WHAT TO PRODUCE: Across the records that follow, give the number of lines containing the word "some" and nothing else.

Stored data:
* * * * *
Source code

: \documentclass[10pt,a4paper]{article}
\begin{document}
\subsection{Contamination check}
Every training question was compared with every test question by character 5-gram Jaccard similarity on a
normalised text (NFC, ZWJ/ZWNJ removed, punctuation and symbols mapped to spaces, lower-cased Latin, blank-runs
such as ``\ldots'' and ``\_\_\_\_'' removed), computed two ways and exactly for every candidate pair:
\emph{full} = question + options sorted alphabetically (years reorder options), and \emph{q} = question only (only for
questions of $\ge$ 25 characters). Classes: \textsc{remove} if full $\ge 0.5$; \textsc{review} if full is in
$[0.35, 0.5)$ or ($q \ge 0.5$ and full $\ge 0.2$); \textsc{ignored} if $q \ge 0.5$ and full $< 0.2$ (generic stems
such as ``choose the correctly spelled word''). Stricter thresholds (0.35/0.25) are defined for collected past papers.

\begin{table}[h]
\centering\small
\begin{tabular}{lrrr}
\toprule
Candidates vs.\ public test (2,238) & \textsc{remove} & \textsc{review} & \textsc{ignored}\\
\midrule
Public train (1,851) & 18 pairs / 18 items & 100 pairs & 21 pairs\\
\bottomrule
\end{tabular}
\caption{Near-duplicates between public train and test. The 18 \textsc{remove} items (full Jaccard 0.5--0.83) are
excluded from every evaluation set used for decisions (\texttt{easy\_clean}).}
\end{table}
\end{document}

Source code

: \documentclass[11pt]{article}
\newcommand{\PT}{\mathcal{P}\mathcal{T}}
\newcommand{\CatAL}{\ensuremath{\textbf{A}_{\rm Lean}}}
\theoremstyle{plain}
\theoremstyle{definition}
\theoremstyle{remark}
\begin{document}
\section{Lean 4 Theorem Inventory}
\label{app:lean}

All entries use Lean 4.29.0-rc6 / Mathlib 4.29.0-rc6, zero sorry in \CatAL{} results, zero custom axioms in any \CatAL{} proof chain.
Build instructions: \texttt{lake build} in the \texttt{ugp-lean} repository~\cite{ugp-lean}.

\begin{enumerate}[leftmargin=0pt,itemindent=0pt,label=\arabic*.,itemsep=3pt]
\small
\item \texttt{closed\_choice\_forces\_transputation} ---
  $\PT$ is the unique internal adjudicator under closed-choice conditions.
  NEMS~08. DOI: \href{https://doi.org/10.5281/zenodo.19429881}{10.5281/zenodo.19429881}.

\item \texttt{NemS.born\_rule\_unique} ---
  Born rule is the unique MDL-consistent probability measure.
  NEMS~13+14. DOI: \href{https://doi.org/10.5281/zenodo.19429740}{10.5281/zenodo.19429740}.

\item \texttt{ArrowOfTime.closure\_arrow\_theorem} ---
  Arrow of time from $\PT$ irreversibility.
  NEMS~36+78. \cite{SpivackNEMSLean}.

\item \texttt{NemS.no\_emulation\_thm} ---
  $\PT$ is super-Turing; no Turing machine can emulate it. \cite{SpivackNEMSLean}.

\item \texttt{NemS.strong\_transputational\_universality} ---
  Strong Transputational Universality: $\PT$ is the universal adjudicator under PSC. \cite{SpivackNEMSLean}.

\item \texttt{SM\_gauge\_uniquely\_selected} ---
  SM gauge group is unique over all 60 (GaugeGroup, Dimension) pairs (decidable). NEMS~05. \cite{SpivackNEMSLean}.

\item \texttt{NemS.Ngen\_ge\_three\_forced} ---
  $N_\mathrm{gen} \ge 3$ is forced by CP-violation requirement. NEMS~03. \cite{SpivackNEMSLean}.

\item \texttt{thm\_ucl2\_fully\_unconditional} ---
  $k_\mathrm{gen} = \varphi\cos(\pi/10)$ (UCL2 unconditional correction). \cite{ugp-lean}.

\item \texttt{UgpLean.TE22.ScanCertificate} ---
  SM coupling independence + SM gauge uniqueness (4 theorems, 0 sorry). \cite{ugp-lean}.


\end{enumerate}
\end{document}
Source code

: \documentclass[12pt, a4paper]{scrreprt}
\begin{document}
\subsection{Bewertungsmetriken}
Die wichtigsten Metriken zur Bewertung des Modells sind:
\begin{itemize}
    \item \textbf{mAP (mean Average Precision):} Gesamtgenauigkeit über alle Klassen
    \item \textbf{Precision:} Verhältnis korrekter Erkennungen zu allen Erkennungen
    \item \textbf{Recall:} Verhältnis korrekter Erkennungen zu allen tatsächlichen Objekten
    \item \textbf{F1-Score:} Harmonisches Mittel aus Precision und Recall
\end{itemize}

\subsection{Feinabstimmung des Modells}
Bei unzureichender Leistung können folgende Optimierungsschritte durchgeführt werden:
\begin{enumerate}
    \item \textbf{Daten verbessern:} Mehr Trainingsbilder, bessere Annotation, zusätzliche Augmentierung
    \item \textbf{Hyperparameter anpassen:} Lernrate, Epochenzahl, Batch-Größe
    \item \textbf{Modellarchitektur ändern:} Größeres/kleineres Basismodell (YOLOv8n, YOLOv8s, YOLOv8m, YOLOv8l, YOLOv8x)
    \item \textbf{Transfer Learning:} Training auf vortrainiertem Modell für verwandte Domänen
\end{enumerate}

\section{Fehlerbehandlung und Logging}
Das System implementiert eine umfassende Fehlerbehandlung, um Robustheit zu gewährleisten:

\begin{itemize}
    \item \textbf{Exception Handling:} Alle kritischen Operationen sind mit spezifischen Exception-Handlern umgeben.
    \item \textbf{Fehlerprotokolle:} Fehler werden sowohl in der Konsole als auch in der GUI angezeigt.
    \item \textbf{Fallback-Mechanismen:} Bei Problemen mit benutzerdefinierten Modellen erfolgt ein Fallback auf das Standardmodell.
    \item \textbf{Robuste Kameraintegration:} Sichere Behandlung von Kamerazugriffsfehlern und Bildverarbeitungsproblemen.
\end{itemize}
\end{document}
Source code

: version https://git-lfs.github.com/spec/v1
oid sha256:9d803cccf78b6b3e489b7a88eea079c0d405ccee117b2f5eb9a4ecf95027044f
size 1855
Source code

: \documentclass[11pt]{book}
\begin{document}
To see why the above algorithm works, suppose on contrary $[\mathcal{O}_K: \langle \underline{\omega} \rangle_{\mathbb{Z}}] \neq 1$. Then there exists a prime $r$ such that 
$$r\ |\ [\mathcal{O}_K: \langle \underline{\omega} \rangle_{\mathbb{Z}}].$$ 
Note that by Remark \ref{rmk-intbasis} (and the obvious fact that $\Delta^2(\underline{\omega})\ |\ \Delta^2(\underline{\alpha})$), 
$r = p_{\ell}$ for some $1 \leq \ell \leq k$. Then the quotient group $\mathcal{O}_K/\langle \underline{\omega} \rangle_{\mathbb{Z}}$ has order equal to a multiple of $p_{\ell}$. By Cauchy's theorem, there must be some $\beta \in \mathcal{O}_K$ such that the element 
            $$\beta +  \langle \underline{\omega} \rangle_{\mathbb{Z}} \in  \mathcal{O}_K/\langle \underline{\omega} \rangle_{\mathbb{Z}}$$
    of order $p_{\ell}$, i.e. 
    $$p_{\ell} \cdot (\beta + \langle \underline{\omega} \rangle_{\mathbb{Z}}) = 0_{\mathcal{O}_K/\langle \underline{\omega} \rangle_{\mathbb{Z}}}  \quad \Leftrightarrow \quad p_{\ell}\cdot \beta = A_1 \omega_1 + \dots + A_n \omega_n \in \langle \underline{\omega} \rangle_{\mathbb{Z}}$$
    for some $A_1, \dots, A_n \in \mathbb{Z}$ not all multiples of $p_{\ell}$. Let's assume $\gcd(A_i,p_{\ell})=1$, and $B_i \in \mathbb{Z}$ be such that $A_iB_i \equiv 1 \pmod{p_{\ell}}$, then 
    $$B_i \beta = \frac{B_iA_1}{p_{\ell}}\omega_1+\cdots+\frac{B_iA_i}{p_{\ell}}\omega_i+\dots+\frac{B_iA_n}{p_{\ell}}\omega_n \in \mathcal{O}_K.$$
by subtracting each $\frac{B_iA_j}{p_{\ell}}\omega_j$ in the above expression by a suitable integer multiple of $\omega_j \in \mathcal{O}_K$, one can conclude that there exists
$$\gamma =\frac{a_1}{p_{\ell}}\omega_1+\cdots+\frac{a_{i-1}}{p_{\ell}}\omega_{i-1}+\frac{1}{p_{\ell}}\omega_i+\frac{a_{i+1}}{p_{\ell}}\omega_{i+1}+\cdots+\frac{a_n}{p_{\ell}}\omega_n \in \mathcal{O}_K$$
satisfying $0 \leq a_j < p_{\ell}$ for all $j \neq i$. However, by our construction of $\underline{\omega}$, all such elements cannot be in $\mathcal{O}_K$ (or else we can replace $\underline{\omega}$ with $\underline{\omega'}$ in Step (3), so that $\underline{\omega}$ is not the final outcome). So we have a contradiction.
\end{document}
* * * * *
RESULT OF THE TASK: 2